White women -- "Karens" specifically -- are able to garner sympathy for displaying their fragility, Brock explained, taking away from the focus that they did something wrong and would be called out for it.


"They're getting away with a behavior that no one else would," he explained.

HOW KARENS FEEL ABOUT THE TERM

So how do actual people named Karen feel about this?

Sun told CNN no one has ever seriously called them a "Karen." Sure it comes up, they said, and sometimes they use it jokingly. But they don't think it's a slur at all.

"There's no real systemic oppression there," they said. "It won't prevent you from getting married, or getting health care, you're just acting entitled and rude and that's why you're getting called a 'Karen.'"

Still, Sun noted that having the name Karen has had some impact on the way they navigate the world, at least the way they choose when to speak up.

Karen Shim, a 23-year-old based in Philadelphia, has had a similar feeling.

Though she knows any memes or comments aren't directed at her specifically, she said it can still feel a little personal -- if only because it's her name.
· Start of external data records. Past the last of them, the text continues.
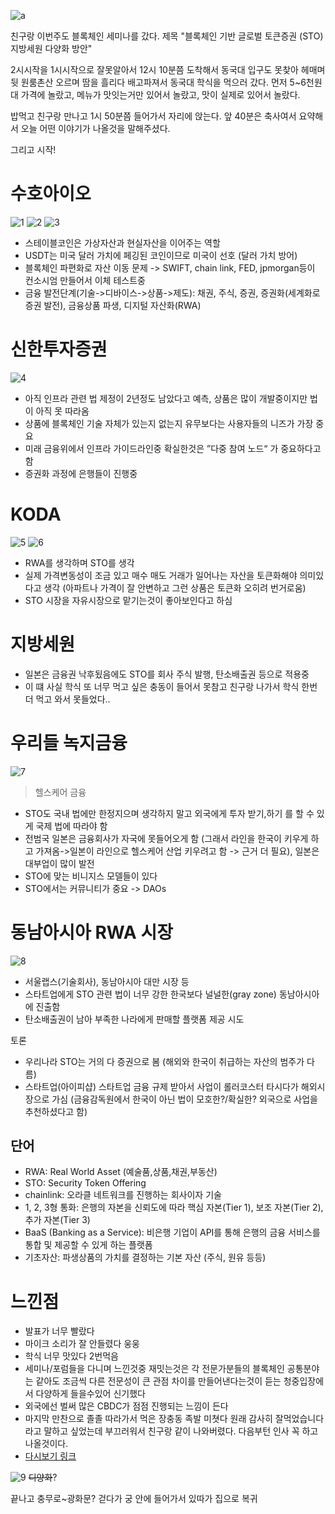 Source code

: ![a](a.jpg)

친구랑 이번주도 블록체인 세미나를 갔다. 제목 "블록체인 기반 글로벌 토큰증권 (STO) 지방세원 다양화 방안"

2시시작을 1시시작으로 잘못알아서 12시 10분쯤 도착해서 동국대 입구도 못찾아 헤매며 뒷 원룸촌산 오르며 땀을 흘리다 배고파져서 동국대 학식을 먹으러 갔다. 먼저 5~6천원대 가격에 놀랐고, 메뉴가 맛잇는거만 있어서 놀랐고, 맛이 실제로 있어서 놀랐다.

밥먹고 친구랑 만나고 1시 50분쯤 들어가서 자리에 앉는다. 앞 40분은 축사여서 요약해서 오늘 어떤 이야기가 나올것을 말해주셨다.

그리고 시작!

# 수호아이오
![1](1.jpg)
![2](2.jpg)
![3](3.jpg)
- 스테이블코인은 가상자산과 현실자산을 이어주는 역할
- USDT는 미국 달러 가치에 페깅된 코인이므로 미국이 선호 (달러 가치 방어)
- 블록체인 파편화로 자산 이동 문제 -> SWIFT, chain link, FED, jpmorgan등이 컨소시엄 만들어서 이체 테스트중
- 금융 발전단계(기술->디바이스->상품->제도): 채권, 주식, 증권, 증권화(세계화로 증권 발전), 금융상품 파생, 디지털 자산화(RWA)



# 신한투자증권
![4](4.jpg)
- 아직 인프라 관련 법 제정이 2년정도 남았다고 예측, 상품은 많이 개발중이지만 법이 아직 못 따라옴
- 상품에 블록체인 기술 자체가 있는지 없는지 유무보다는 사용자들의 니즈가 가장 중요
- 미래 금융위에서 인프라 가이드라인중 확실한것은 ”다중 참여 노드“ 가 중요하다고 함
- 증권화 과정에 은행들이 진행중



# KODA
![5](5.jpg)
![6](6.jpg)
<!-- - 국민은행 전 직장인 분 -->
- RWA를 생각하며 STO를 생각
- 실제 가격변동성이 조금 있고 매수 매도 거래가 일어나는 자산을 토큰화해야 의미있다고 생각 (아파트나 가격이 잘 안변하고 그런 상품은 토큰화 오히려 번거로움)
- STO 시장을 자유시장으로 맡기는것이 좋아보인다고 하심

# 지방세원
- 일본은 금융권 낙후됬음에도 STO를 회사 주식 발행, 탄소배출권 등으로 적용중
- 이 떄 사실 학식 또 너무 먹고 싶은 충동이 들어서 못참고 친구랑 나가서 학식 한번 더 먹고 와서 못들었다..

# 우리들 녹지금융 
![7](7.jpg)
> 헬스케어 금융
- STO도 국내 법에만 한정지으며 생각하지 말고 외국에게 투자 받기,하기 를 할 수 있게 국제 법에 따라야 함
- 전범국 일본은 금융회사가 자국에 못들어오게 함 (그래서 라인을 한국이 키우게 하고 가져옴->일본이 라인으로 헬스케어 산업 키우려고 함 -> 근거 더 필요), 일본은 대부업이 많이 발전
- STO에 맞는 비니지스 모델들이 있다
- STO에서는 커뮤니티가 중요 -> DAOs


# 동남아시아 RWA 시장
![8](8.jpg)
- 서울랩스(기술회사), 동남아시아 대만 시장 등
- 스타트업에게 STO 관련 법이 너무 강한 한국보다 널널한(gray zone) 동남아시아에 진출함
- 탄소배출권이 남아 부족한 나라에게 판매할 플랫폼 제공 시도

토론  
- 우리나라 STO는 거의 다 증권으로 봄 (해외와 한국이 취급하는 자산의 범주가 다름)
- 스타트업(아이피샵) 스타트업 금융 규제 받아서 사업이 롤러코스터 타시다가 해외시장으로 가심 (금융감독원에서 한국이 아닌 법이 모호한?/확실한? 외국으로 사업을 추천하셨다고 함)

## 단어
- RWA: Real World Asset (예술품,상품,채권,부동산)
- STO: Security Token Offering
- chainlink: 오라클 네트워크를 진행하는 회사이자 기술
- 1, 2, 3형 통화: 은행의 자본을 신뢰도에 따라 핵심 자본(Tier 1), 보조 자본(Tier 2), 추가 자본(Tier 3)
- BaaS (Banking as a Service): 비은행 기업이 API를 통해 은행의 금융 서비스를 통합 및 제공할 수 있게 하는 플랫폼
- 기초자산: 파생상품의 가치를 결정하는 기본 자산 (주식, 원유 등등)


# 느낀점
- 발표가 너무 빨랐다
- 마이크 소리가 잘 안들렸다 웅웅
- 학식 너무 맛있다 2번먹음
- 세미나/포럼들을 다니며 느낀것중 재밋는것은 각 전문가분들의 블록체인 공통분야는 같아도 조금씩 다른 전문성이 큰 관점 차이를 만들어낸다는것이 듣는 청중입장에서 다양하게 들을수있어 신기했다
- 외국에선 벌써 많은 CBDC가 점점 진행되는 느낌이 든다
- 마지막 만찬으로 졸졸 따라가서 먹은 장충동 족발 미쳣다 원래 감사히 잘먹었습니다 라고 말하고 싶었는데 부끄러워서 친구랑 같이 나와버렸다. 다음부턴 인사 꼭 하고 나올것이다.
- [다시보기 링크](https://www.youtube.com/watch?v=hBDIgoT0V38&pp=ygUm7KeA67Cp7IS47JuQIOu4lOuhnOqyjOyduCDthqDtgbDspp3qtow%3D)

![9](9.jpg) ~~디양화~~?


끝나고 충무로~광화문? 걷다가 궁 안에 들어가서 있따가 집으로 복귀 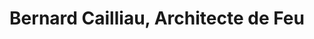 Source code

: ---
title: "Bernard Cailliau, Architecte de Feu"
url: /bruay-la-buissiere/bernard-cailliau-architecte-de-feu/
shop: cuisine
--- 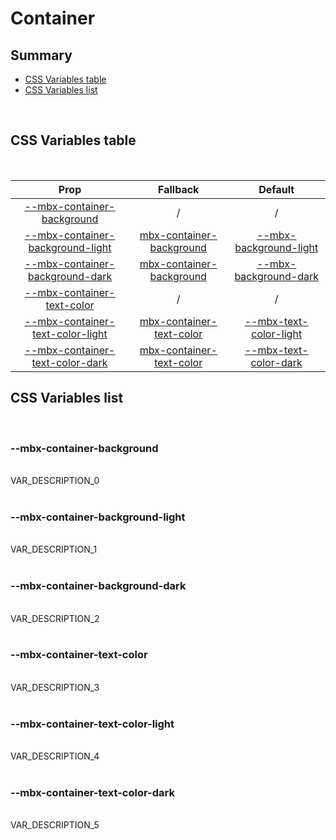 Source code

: # Container

## Summary

- [CSS Variables table](#css-variables-table)
- [CSS Variables list](#css-variables-list)

<br>

## CSS Variables table

<br>

| <div style='text-align:center;margin:auto;'>Prop</div> | <div style='text-align:center;margin:auto;'>Fallback</div> | <div style='text-align:center;margin:auto;'>Default</div> |
| ------------------------------------------------------ | ---------------------------------------------------------- | --------------------------------------------------------- |
| <div style='text-align:center;margin:auto;'>[--mbx-container-background](#mbx-container-background)</div> | <div style='text-align:center;margin:auto;'>/</div> | <div style='text-align:center;margin:auto;'>/</div> |
| <div style='text-align:center;margin:auto;'>[--mbx-container-background-light](#mbx-container-background-light)</div> | <div style='text-align:center;margin:auto;'>[mbx-container-background](#mbx-container-background)</div> | <div style='text-align:center;margin:auto;'>[--mbx-background-light](global-css-vars.md#mbx-background-light)</div> |
| <div style='text-align:center;margin:auto;'>[--mbx-container-background-dark](#mbx-container-background-dark)</div> | <div style='text-align:center;margin:auto;'>[mbx-container-background](#mbx-container-background)</div> | <div style='text-align:center;margin:auto;'>[--mbx-background-dark](global-css-vars.md#mbx-background-dark)</div> |
| <div style='text-align:center;margin:auto;'>[--mbx-container-text-color](#mbx-container-text-color)</div> | <div style='text-align:center;margin:auto;'>/</div> | <div style='text-align:center;margin:auto;'>/</div> |
| <div style='text-align:center;margin:auto;'>[--mbx-container-text-color-light](#mbx-container-text-color-light)</div> | <div style='text-align:center;margin:auto;'>[mbx-container-text-color](#mbx-container-text-color)</div> | <div style='text-align:center;margin:auto;'>[--mbx-text-color-light](global-css-vars.md#mbx-text-color-light)</div> |
| <div style='text-align:center;margin:auto;'>[--mbx-container-text-color-dark](#mbx-container-text-color-dark)</div> | <div style='text-align:center;margin:auto;'>[mbx-container-text-color](#mbx-container-text-color)</div> | <div style='text-align:center;margin:auto;'>[--mbx-text-color-dark](global-css-vars.md#mbx-text-color-dark)</div> |


## CSS Variables list

<br>

### --mbx-container-background

<br>VAR_DESCRIPTION_0<br><br>
### --mbx-container-background-light

<br>VAR_DESCRIPTION_1<br><br>
### --mbx-container-background-dark

<br>VAR_DESCRIPTION_2<br><br>
### --mbx-container-text-color

<br>VAR_DESCRIPTION_3<br><br>
### --mbx-container-text-color-light

<br>VAR_DESCRIPTION_4<br><br>
### --mbx-container-text-color-dark

<br>VAR_DESCRIPTION_5<br><br>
Now, Shim said she might be less comfortable speaking up in certain situations, out of fear that someone might, even jokingly, poke fun at her "Karen" move.

But Shim, who is Korean and Chinese, also said her name isn't the first thing people would probably judge her by -- that would be her race, she said.

Sun agreed.

"There's already a way I move in the world, as someone who is queer and not white," they said. "Even with the name association, it adds another layer, but I'm not necessarily defined by that layer."

Karen Chen, a 20-year-old based in North Carolina, told CNN that though the association of her name with the stereotype makes her slightly uncomfortable, she said she's fine with its use.

"I know that obviously it's just a name, and this is in no way representative of me and how people think I am," she said.

More than the name itself, what actually bothers Chen are the implications of the actions of a "Karen," and how the use of their privilege can come at the cost of marginalized groups.

Brock, though notably not named Karen, summed it up like this: "If you get offended by an archetype, that says more about your insecurities being a liberal ally, than it does about the people who use that word to describe an unjust situation."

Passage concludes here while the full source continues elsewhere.